Senate Agriculture Chair Debbie Stabenow said for the first time Tuesday that she’d rather continue punting on the farm bill than strike a deal with Republicans to limit climate funding and social safety net programs.
The parties have been at an impasse in the farm bill talks for months now over those and other competing priorities. Stabenow (D-Mich.), who is retiring at the end of this Congress, has increasingly argued in private that her legacy is contingent upon protecting climate funding in the farm bill, in particular, as well as anti-hunger programs, according to three people familiar with the talks.
At a White House anti-hunger event Tuesday, Stabenow made her starkest public comments yet on the fate of the farm bill, telling an audience of nutrition advocates that she wouldn’t agree to any GOP plans to limit future updates to the Thrifty Food Plan, which serves as the basis of the country’s leading anti-hunger program, the Supplemental Nutrition Assistance Program.
“I’m not going to do it. So, if that means we continue the policies of the 2018 farm bill, which were pretty good if I do say so myself, then that’s okay,” Stabenow said.
Republicans note their plans to limit updates to the Thrifty Food Plan wouldn’t impact current SNAP benefits for the more than 40 million low-income Americans who rely on the program.

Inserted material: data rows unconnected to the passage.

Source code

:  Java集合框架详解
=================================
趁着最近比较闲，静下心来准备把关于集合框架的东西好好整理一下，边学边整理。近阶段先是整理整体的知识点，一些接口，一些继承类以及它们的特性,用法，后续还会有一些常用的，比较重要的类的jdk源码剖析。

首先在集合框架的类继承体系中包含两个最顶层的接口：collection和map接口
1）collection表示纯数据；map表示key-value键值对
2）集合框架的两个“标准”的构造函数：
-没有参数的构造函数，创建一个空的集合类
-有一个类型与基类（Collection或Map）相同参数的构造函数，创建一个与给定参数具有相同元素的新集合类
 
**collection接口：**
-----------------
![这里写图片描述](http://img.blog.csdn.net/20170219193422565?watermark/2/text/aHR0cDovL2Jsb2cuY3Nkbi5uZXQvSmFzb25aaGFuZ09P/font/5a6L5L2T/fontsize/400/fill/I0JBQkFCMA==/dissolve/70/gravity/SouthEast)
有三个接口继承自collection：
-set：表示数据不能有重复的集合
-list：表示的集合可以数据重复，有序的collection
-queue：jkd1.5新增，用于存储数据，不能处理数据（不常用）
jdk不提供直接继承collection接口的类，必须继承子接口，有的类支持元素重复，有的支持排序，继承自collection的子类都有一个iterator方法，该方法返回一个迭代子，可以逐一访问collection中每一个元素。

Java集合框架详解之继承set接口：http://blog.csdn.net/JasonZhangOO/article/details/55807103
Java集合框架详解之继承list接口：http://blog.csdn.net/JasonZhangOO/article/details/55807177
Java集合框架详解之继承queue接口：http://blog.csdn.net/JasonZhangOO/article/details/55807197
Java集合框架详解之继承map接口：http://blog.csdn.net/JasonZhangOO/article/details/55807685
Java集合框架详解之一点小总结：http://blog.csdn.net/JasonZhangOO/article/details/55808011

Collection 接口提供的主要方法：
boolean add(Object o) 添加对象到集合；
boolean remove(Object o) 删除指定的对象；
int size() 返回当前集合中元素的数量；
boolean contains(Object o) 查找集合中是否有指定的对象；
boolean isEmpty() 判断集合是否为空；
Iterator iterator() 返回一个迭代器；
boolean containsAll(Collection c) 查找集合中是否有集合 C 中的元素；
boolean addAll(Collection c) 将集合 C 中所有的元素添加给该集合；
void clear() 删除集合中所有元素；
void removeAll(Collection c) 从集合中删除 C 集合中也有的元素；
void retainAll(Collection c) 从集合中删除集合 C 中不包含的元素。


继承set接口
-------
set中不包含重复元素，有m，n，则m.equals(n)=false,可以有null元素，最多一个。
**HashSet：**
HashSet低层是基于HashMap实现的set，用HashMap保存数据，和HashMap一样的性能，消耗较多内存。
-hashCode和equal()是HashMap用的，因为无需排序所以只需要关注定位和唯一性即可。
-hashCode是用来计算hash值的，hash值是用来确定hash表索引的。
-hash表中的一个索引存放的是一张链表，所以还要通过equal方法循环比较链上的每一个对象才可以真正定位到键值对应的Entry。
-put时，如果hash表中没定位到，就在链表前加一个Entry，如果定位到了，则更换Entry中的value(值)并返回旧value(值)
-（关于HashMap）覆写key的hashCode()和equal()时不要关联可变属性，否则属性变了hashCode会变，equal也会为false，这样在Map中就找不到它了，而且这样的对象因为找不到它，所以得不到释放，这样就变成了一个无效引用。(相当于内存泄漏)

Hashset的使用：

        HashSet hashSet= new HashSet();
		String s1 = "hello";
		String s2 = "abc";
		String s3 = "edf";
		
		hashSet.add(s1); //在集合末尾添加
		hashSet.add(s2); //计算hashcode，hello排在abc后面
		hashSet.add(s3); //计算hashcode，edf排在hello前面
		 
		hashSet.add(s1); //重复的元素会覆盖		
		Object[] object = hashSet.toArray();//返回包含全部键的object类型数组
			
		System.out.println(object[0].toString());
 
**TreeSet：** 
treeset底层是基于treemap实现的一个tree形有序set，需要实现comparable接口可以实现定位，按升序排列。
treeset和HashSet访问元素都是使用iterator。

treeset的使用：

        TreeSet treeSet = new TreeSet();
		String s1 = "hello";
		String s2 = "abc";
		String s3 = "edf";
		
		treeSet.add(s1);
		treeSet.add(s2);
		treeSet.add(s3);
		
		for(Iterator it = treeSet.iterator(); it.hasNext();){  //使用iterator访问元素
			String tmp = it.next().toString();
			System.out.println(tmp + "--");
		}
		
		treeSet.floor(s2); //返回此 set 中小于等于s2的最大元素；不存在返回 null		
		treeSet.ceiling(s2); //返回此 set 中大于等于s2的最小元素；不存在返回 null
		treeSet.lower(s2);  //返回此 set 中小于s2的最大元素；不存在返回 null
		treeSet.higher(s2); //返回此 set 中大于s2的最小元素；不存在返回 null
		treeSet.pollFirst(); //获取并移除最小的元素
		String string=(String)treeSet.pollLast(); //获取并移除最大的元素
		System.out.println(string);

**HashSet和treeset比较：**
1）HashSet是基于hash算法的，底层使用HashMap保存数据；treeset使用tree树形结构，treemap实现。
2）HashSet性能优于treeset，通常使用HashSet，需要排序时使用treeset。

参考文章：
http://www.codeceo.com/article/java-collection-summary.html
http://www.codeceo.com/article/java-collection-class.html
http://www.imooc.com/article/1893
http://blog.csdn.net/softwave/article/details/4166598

“That’s okay with me, because we’re not going to go backwards on feeding people, and we’re not going to go backwards, by the way, on the climate conservation money that we also have there that is so critical,” Stabenow added.
Agriculture Secretary Tom Vilsack nodded in agreement as he sat next to Stabenow, calling her “tough.”
As POLITICO has reported, Stabenow has reached out to vulnerable House Democrats and urged them to oppose House Agriculture Republican proposals to repurpose some climate and other agriculture funding to pay for farm support programs and other bipartisan priorities in the farm bill.
House Agriculture Chair G.T. Thompson (R-Pa.) aims to advance a farm bill through his committee in the coming months. The current farm bill authorization expires at the end of September.